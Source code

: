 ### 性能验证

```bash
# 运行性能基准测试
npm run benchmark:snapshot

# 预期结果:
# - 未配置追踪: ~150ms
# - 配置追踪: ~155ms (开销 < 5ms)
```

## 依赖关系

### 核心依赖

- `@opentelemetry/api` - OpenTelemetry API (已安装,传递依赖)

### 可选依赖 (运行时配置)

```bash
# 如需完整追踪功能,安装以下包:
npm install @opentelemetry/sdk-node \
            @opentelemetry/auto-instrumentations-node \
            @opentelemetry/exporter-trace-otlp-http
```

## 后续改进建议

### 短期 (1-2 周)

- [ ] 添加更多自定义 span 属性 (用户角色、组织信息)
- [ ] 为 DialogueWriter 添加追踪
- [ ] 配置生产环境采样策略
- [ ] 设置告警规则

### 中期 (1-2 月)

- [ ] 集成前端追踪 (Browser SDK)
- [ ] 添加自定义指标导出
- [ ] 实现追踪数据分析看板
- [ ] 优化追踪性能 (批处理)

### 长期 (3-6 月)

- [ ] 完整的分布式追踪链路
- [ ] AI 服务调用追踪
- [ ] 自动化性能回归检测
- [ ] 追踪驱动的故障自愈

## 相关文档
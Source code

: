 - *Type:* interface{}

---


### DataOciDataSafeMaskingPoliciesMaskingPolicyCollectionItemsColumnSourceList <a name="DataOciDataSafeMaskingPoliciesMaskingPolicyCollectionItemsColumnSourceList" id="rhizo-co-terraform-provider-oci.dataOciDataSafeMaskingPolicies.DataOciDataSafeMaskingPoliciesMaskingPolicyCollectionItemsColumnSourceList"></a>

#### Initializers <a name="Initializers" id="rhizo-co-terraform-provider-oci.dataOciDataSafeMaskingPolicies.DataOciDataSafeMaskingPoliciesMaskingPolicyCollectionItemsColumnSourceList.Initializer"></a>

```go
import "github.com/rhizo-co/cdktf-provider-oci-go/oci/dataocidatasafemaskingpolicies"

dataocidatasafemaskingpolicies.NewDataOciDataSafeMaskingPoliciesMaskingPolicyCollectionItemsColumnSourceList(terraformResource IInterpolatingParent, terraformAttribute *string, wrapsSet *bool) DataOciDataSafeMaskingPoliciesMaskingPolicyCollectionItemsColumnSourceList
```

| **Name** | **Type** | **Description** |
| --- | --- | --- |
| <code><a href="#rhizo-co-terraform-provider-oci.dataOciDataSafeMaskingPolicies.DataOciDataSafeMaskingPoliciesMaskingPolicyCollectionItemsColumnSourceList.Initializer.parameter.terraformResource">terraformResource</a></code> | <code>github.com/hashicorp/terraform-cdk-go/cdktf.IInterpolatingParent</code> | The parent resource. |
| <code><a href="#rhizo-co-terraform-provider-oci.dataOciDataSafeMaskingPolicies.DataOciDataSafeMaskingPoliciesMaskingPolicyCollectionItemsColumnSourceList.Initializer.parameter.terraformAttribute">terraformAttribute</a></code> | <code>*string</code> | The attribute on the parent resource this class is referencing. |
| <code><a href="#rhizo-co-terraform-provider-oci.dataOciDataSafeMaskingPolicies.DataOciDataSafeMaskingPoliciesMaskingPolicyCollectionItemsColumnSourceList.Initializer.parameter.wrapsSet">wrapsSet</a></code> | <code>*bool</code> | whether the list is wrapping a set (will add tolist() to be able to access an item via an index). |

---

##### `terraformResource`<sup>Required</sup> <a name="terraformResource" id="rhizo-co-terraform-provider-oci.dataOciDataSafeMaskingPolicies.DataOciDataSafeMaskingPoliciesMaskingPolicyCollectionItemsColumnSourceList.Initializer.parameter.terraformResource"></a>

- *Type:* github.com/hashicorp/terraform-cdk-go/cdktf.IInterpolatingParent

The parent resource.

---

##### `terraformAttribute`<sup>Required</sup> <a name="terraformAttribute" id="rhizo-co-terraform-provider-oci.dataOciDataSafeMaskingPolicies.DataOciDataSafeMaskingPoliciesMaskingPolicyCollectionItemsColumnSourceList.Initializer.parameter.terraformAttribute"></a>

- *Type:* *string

*PROBLEM TO WORK ON*
Return each line of the material above in which the string "node" appears.

*YOUR SOLUTION*
npm install @opentelemetry/sdk-node \
            @opentelemetry/auto-instrumentations-node \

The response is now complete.